In this project, we analyzed geological data from three regions to identify the most profitable and least risky location for new oil well development on behalf of OilyGiant. Using linear regression models, we predicted the potential volume of reserves and applied strict business conditions, including budget constraints and acceptable risk thresholds.

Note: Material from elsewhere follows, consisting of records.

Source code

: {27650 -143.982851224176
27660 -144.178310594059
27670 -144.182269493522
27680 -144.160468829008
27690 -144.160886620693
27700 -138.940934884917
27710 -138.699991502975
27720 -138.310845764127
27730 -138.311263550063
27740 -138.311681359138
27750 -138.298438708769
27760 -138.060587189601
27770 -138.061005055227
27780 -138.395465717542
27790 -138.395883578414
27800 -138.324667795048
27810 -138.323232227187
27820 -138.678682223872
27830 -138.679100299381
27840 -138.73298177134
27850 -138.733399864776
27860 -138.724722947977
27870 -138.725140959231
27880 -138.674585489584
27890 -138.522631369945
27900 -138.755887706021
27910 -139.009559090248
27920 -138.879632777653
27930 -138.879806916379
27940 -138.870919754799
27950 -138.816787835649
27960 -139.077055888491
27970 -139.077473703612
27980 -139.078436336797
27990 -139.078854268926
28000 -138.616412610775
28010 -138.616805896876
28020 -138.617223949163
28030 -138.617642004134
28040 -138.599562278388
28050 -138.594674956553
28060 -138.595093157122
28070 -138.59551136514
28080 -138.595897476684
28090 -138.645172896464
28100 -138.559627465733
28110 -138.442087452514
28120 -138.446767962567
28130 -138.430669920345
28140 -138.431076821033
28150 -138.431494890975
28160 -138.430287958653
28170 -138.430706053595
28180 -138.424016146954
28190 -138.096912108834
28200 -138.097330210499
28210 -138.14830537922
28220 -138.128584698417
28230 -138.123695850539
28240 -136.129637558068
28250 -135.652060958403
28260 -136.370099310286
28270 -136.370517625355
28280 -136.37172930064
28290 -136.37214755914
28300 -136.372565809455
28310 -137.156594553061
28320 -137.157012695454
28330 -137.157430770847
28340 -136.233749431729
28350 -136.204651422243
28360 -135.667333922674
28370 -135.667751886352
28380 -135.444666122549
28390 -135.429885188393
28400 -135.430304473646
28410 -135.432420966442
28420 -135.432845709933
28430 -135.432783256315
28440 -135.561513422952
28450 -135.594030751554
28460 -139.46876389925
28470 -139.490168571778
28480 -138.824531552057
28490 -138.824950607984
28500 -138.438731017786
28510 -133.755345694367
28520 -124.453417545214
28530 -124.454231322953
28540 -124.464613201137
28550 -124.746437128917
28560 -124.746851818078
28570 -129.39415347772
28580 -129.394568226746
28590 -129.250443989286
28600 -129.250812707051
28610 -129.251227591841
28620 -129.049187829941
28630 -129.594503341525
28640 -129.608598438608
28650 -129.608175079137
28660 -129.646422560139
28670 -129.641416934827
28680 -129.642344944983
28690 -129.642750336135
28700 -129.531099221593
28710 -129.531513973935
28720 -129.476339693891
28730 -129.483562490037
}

We followed a structured approach:
- Preprocessed and validated the data
- Trained and evaluated models for each region
- Calculated expected profits and minimum viable production volumes
- Applied the bootstrapping technique to estimate variability and risk

After evaluating all three regions, **Region 1** emerged as the most promising location. It provided:
- The **highest expected profit**
- A **low risk of loss (under 2.5%)**
- A favorable balance between predicted reserves and business constraints

The results of this study can guide strategic investment decisions with a data-driven approach. Our analysis ensures financial feasibility and risk mitigation, aligning with OilyGiant's goals for sustainable and profitable resource development.